Director: Peter Strickland
Writer: Peter Strickland
Starring: Gwendoline Christie, Marianne Jean-Baptiste, Hayley Squires
Genre: Horror / Drama (but not really either)
During the busy January sales in a retail department store a cursed red dress sold by the store passes from owner to owner – including lonely single mother Sheila (Jean-Baptiste) and soon to be married couple Reg (Leo Bill) and Babs (Squires) – with devastating consequences.
Peter Strickland’s latest cinematic odyssey of the bizarre is likely to be his most divisive yet; there will be those that hate it by instantly dismissing it as a pretentious art-film, while there will be those at the other extreme of the spectrum that try to find some deep meaning or metaphor in every single scene, shot and piece of dialogue, and then be very smug and self-righteous about it and basically say that if we do not agree with them that we all philistines. Well, I certainly fit with neither of those extremes, but I did really enjoy In Fabric and would recommend it to anyone who is both a fan of the medium of cinema and an appreciator of what cinema can do. I would argue that this is a film where what the viewer gets out of it solely depends on what they are willing to put it in.
As stated, I certainly do not subscribe to either of the extremes that I have just described, but my take on In Fabric is that it is an inclusive cinematic experience in which Strickland wants to have some fun with all the tools that he as a filmmaker has available to him, and very much invites us the audience to have some fun with him. In Fabric is a film that is equally disturbing, confusing and hilarious, and when appreciated and accepted on those terms is a thoroughly enjoyable experience.
For me ‘experience’ is the key word here; In Fabric is all about that experience, as we the viewer are treated to many different visual styles and sounds, with some beautifully put together sequences that feature a set design with an obvious pain-staking attention to detail, while there are an abundance of various sounds and uses of music that have a very much retro feel of so many different styles of films that we have all seen before. The key is that everything is put together with a sense of fun and enthusiasm, and this is perfectly summed up by the constant sense of humour that runs throughout the film. In Fabric does have some truly hilarious moments, even if some of the hilarity comes from the sheer randomness of what is happening on screen – which is in my opinion all very much intentional.
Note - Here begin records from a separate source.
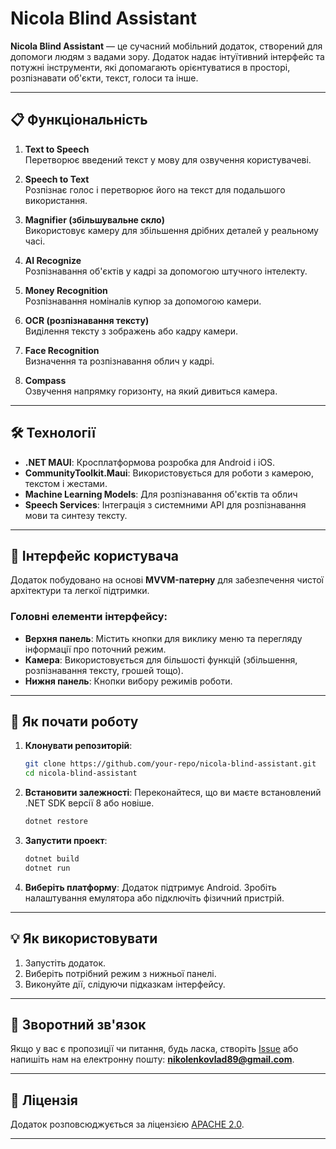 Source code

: 
# Nicola Blind Assistant

**Nicola Blind Assistant** — це сучасний мобільний додаток, створений для допомоги людям з вадами зору. Додаток надає інтуїтивний інтерфейс та потужні інструменти, які допомагають орієнтуватися в просторі, розпізнавати об'єкти, текст, голоси та інше.

---

## 📋 **Функціональність**

1. **Text to Speech**  
   Перетворює введений текст у мову для озвучення користувачеві.

2. **Speech to Text**  
   Розпізнає голос і перетворює його на текст для подальшого використання.

3. **Magnifier (збільшувальне скло)**  
   Використовує камеру для збільшення дрібних деталей у реальному часі.

4. **AI Recognize**  
   Розпізнавання об'єктів у кадрі за допомогою штучного інтелекту.

5. **Money Recognition**  
   Розпізнавання номіналів купюр за допомогою камери.

6. **OCR (розпізнавання тексту)**  
   Виділення тексту з зображень або кадру камери.

7. **Face Recognition**  
   Визначення та розпізнавання облич у кадрі.

8. **Compass**  
   Озвучення напрямку горизонту, на який дивиться камера.

---

## 🛠️ **Технології**

- **.NET MAUI**: Кросплатформова розробка для Android і iOS.
- **CommunityToolkit.Maui**: Використовується для роботи з камерою, текстом і жестами.
- **Machine Learning Models**: Для розпізнавання об'єктів та облич
- **Speech Services**: Інтеграція з системними API для розпізнавання мови та синтезу тексту.

---

## 📱 **Інтерфейс користувача**

Додаток побудовано на основі **MVVM-патерну** для забезпечення чистої архітектури та легкої підтримки. 

### Головні елементи інтерфейсу:
- **Верхня панель**: Містить кнопки для виклику меню та перегляду інформації про поточний режим.
- **Камера**: Використовується для більшості функцій (збільшення, розпізнавання тексту, грошей тощо).
- **Нижня панель**: Кнопки вибору режимів роботи.

---

## 🚀 **Як почати роботу**

1. **Клонувати репозиторій**:
   ```bash
   git clone https://github.com/your-repo/nicola-blind-assistant.git
   cd nicola-blind-assistant
   ```

2. **Встановити залежності**:
   Переконайтеся, що ви маєте встановлений .NET SDK версії 8 або новіше.

   ```bash
   dotnet restore
   ```

3. **Запустити проект**:
   ```bash
   dotnet build
   dotnet run
   ```

4. **Виберіть платформу**:
   Додаток підтримує Android. Зробіть налаштування емулятора або підключіть фізичний пристрій.

---

## 💡 **Як використовувати**

1. Запустіть додаток.
2. Виберіть потрібний режим з нижньої панелі.
3. Виконуйте дії, слідуючи підказкам інтерфейсу.

---

## 🙌 **Зворотний зв'язок**

Якщо у вас є пропозиції чи питання, будь ласка, створіть [Issue](https://github.com/your-repo/nicola-blind-assistant/issues) або напишіть нам на електронну пошту: **nikolenkovlad89@gmail.com**.

---

## 📜 **Ліцензія**

Додаток розповсюджується за ліцензією [APACHE 2.0](LICENSE).

---
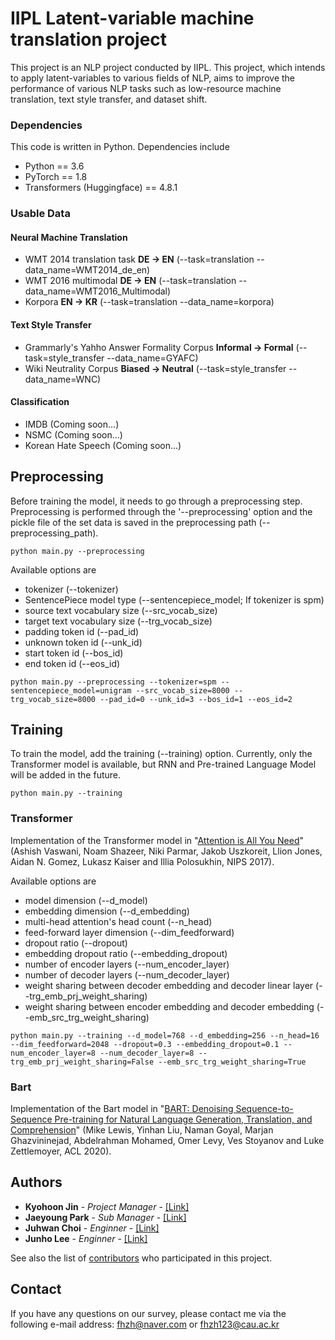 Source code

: # IIPL Latent-variable machine translation project
This project is an NLP project conducted by IIPL. This project, which intends to apply latent-variables to various fields of NLP, aims to improve the performance of various NLP tasks such as low-resource machine translation, text style transfer, and dataset shift.

### Dependencies

This code is written in Python. Dependencies include

* Python == 3.6
* PyTorch == 1.8
* Transformers (Huggingface) == 4.8.1

### Usable Data
#### Neural Machine Translation
* WMT 2014 translation task **DE -> EN** (--task=translation --data_name=WMT2014_de_en)
* WMT 2016 multimodal **DE -> EN** (--task=translation --data_name=WMT2016_Multimodal)
* Korpora **EN -> KR** (--task=translation --data_name=korpora)
#### Text Style Transfer
* Grammarly's Yahho Answer Formality Corpus **Informal -> Formal** (--task=style_transfer --data_name=GYAFC)
* Wiki Neutrality Corpus **Biased -> Neutral** (--task=style_transfer --data_name=WNC)
#### Classification
* IMDB (Coming soon...)
* NSMC (Coming soon...)
* Korean Hate Speech (Coming soon...)

## Preprocessing

Before training the model, it needs to go through a preprocessing step. Preprocessing is performed through the '--preprocessing' option and the pickle file of the set data is saved in the preprocessing path (--preprocessing_path).

```
python main.py --preprocessing
```

Available options are 
* tokenizer (--tokenizer)
* SentencePiece model type (--sentencepiece_model; If tokenizer is spm)
* source text vocabulary size (--src_vocab_size)
* target text vocabulary size (--trg_vocab_size)
* padding token id (--pad_id)
* unknown token id (--unk_id)
* start token id (--bos_id)
* end token id (--eos_id)

```
python main.py --preprocessing --tokenizer=spm --sentencepiece_model=unigram --src_vocab_size=8000 --trg_vocab_size=8000 --pad_id=0 --unk_id=3 --bos_id=1 --eos_id=2
```

## Training

To train the model, add the training (--training) option. Currently, only the Transformer model is available, but RNN and Pre-trained Language Model will be added in the future.

```
python main.py --training
```

### Transformer
Implementation of the Transformer model in "[Attention is All You Need](https://proceedings.neurips.cc/paper/2017/file/3f5ee243547dee91fbd053c1c4a845aa-Paper.pdf)" (Ashish Vaswani, Noam Shazeer, Niki Parmar, Jakob Uszkoreit, Llion Jones, Aidan N. Gomez, Lukasz Kaiser and Illia Polosukhin, NIPS 2017).

Available options are 
* model dimension (--d_model)
* embedding dimension (--d_embedding)
* multi-head attention's head count (--n_head)
* feed-forward layer dimension (--dim_feedforward)
* dropout ratio (--dropout)
* embedding dropout ratio (--embedding_dropout)
* number of encoder layers (--num_encoder_layer)
* number of decoder layers (--num_decoder_layer)
* weight sharing between decoder embedding and decoder linear layer (--trg_emb_prj_weight_sharing)
* weight sharing between encoder embedding and decoder embedding (--emb_src_trg_weight_sharing)

```
python main.py --training --d_model=768 --d_embedding=256 --n_head=16 --dim_feedforward=2048 --dropout=0.3 --embedding_dropout=0.1 --num_encoder_layer=8 --num_decoder_layer=8 --trg_emb_prj_weight_sharing=False --emb_src_trg_weight_sharing=True
```

### Bart
Implementation of the Bart model in "[BART: Denoising Sequence-to-Sequence Pre-training for Natural Language Generation, Translation, and Comprehension](https://arxiv.org/pdf/1910.13461.pdf)" (Mike Lewis, Yinhan Liu, Naman Goyal, Marjan Ghazvininejad, Abdelrahman Mohamed, Omer Levy, Ves Stoyanov and Luke Zettlemoyer, ACL 2020).

## Authors

* **Kyohoon Jin** - *Project Manager* - [[Link]](https://github.com/fhzh123)
* **Jaeyoung Park** - *Sub Manager* - [[Link]](https://github.com/jury124)
* **Juhwan Choi** - *Enginner* - [[Link]](https://github.com/c-juhwan)
* **Junho Lee** - *Enginner* - [[Link]](https://github.com/saitros)

See also the list of [contributors](https://github.com/orgs/IIPL-CAU/people) who participated in this project.

## Contact

If you have any questions on our survey, please contact me via the following e-mail address: fhzh@naver.com or fhzh123@cau.ac.kr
There are many scenes that, if studied on a deep analytical level, make absolutely no sense and perhaps feel random for the sake of it, but (in my opinion) Strickland is not trying to confuse (and therefore alienate) the audience by making things overly cryptic and confusing. To try to make sense of some of the more bizarre individual scenes or plot developments is to miss the point in my opinion. It is all about having some fun with genre, convention and style, and for those of us willing to embrace this, In Fabric is a thoroughly enjoyable cinematic experience.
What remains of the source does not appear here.